Wednesday, 16 May 2007

Learning what to forget



In his marvelous – there will be a lot of marvelouses during this journey – Shakespeare and the Origins of English, Professor Neil Rhodes writes: “Watching television has long assumed the role that novel-reading did in the early nineteenth century, while in some quarters reading a book now seems to be as arduous an activity as writing was in the bone-chilling abbeys of the eleventh century…” And it’s hard not to agree (apart from the fact that internet exploration is cutting fast into that television viewing) as we lurch into beach-book lite-reading, I-Podded against the sound of the sea, too tired by everyday life.

And perhaps that’s why the first manifestation of my journey is via the current medium of intransience and speed, the web. I say current because something will replace it, at sometime – perhaps even in our lifetimes. Or merely augment: just as cinema seemed so destructive to the photographer, and photography to the painter, so the web appears to spell the end of books. I don’t think so. Not yet.

Coryat’s generation were faced with similar issues: what is Hamlet’s dilemma but in part a strong unease with theatre, the courtly rhetoric of Elizabethan “media”; what is Prospero’s island problem but a realization that magic – art – is not enough?
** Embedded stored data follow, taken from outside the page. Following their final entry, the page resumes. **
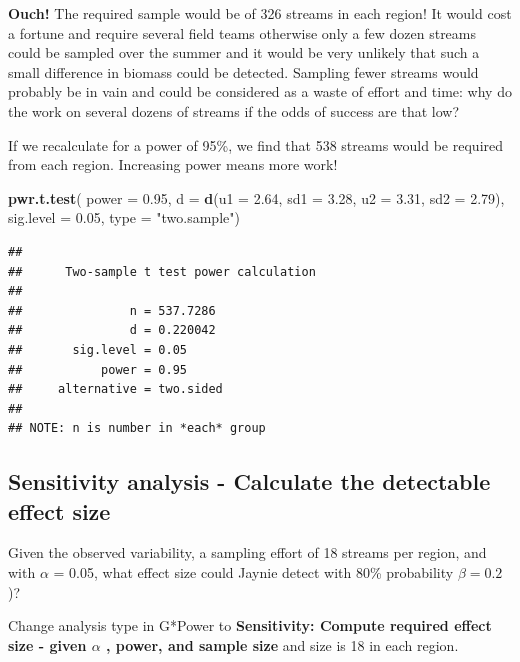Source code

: \documentclass[
  12pt,
]{book}
\makeatletter
\newenvironment{Shaded}{\begin{snugshade}}{\end{snugshade}}
\newcommand{\DataTypeTok}[1]{\textcolor[rgb]{0.13,0.29,0.53}{#1}}
\newcommand{\FloatTok}[1]{\textcolor[rgb]{0.00,0.00,0.81}{#1}}
\newcommand{\KeywordTok}[1]{\textcolor[rgb]{0.13,0.29,0.53}{\textbf{#1}}}
\newcommand{\NormalTok}[1]{#1}
\newcommand{\StringTok}[1]{\textcolor[rgb]{0.31,0.60,0.02}{#1}}
\newenvironment{kframe}{%
\medskip{}
\setlength{\fboxsep}{.8em}
\def\at@end@of@kframe{}%
\ifinner\ifhmode%
 \def\at@end@of@kframe{\end{minipage}}%
 \begin{minipage}{\columnwidth}%
\fi\fi%
\def\FrameCommand##1{\hskip\@totalleftmargin \hskip-\fboxsep
\colorbox{incolor}{##1}\hskip-\fboxsep
    \hskip-\linewidth \hskip-\@totalleftmargin \hskip\columnwidth}%
\MakeFramed {\advance\hsize-\width
  \@totalleftmargin\z@ \linewidth\hsize
  \@setminipage}}%
{\par\unskip\endMakeFramed%
\at@end@of@kframe}
\newenvironment{rmdblock}[1]
 {
 \begin{itemize}
 \renewcommand{\labelitemi}{
   \raisebox{-.7\height}[0pt][0pt]{
     {\setkeys{Gin}{width=3em,keepaspectratio}\texttt{[image: images/\#1]}}
   }
 }
 \begin{kframe}
 \setlength{\fboxsep}{1em}
 \item
 }
 {
 \end{kframe}
 \end{itemize}
 }
\newenvironment{rmdcode}
  {\begin{rmdblock}{screen}}
  {\end{rmdblock}}
\makeatother
\begin{document}
\textbf{Ouch!} The required sample would be of 326 streams in each region! It would cost a fortune and require several field teams otherwise only a few dozen streams could be sampled over the summer and it would be very unlikely that such a small difference in biomass could be detected. Sampling fewer streams would probably be in vain and could be considered as a waste of effort and time: why do the work on several dozens of streams if the odds of success are that low?

If we recalculate for a power of 95\%, we find that 538 streams would be required from each region. Increasing power means more work!

\begin{Shaded}
\begin{Highlighting}[]
\KeywordTok{pwr.t.test}\NormalTok{(}
  \DataTypeTok{power =} \FloatTok{0.95}\NormalTok{,}
  \DataTypeTok{d =} \KeywordTok{d}\NormalTok{(}\DataTypeTok{u1 =} \FloatTok{2.64}\NormalTok{, }\DataTypeTok{sd1 =} \FloatTok{3.28}\NormalTok{, }\DataTypeTok{u2 =} \FloatTok{3.31}\NormalTok{, }\DataTypeTok{sd2 =} \FloatTok{2.79}\NormalTok{),}
  \DataTypeTok{sig.level =} \FloatTok{0.05}\NormalTok{,}
  \DataTypeTok{type =} \StringTok{"two.sample"}\NormalTok{)}
\end{Highlighting}
\end{Shaded}

\begin{verbatim}
## 
##      Two-sample t test power calculation 
## 
##               n = 537.7286
##               d = 0.220042
##       sig.level = 0.05
##           power = 0.95
##     alternative = two.sided
## 
## NOTE: n is number in *each* group
\end{verbatim}

\hypertarget{sensitivity-analysis---calculate-the-detectable-effect-size}{%
\subsection{Sensitivity analysis - Calculate the detectable effect size}\label{sensitivity-analysis---calculate-the-detectable-effect-size}}

Given the observed variability, a sampling effort of 18 streams per region, and with \(\alpha\) = 0.05, what effect size could Jaynie detect with 80\% probability \(\beta=0.2\))?

\begin{rmdcode}
Change analysis type in G*Power to \textbf{Sensitivity: Compute required effect size - given \(\alpha\) , power, and sample size} and size is 18 in each region.
\end{rmdcode}
\end{document}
T.S Eliot in The Sacred Wood says, and I’m quoting Professor Rhodes’ edit: “The Elizabethan age in England was able to absorb a great quantity of new thoughts and new images, almost dispensing with tradition, because it has this great form of its own which imposed itself on everything that came to it…To have, given into ones hands a crude form, capable of infinite refinement, and to be the person to see the possibilities – Shakespeare was very fortunate.”

So we’re not the first to be overwhelmed with stuff; nor to learn – in time, I hope – that as another literary critc, Kenneth Muir, writes, “The great poet is the one who forgets most.” He alludes I think to Ovid’s Narcissus who complained plenty has made me poor. Or as Professor Rhodes puts it: “Creative forgetting remains the work of the human imagination.”

So what to forget, what to remember, with this new “great form” that is digital communication? And what to explore in the past as I live absolutely for the minute, carpe diem-ing away my five months in Europe armed with the virtual history of the world at the end of my computer? Age means something: I’m fifty soon, experience is important now. And the experience of the first three days tells me I have to forget a lot if I am to see clearly in the coming months.

1 comment:

Anonymous said...

sounds like your finding your groove. Dont mind if we tag along? Safe travels Robin!!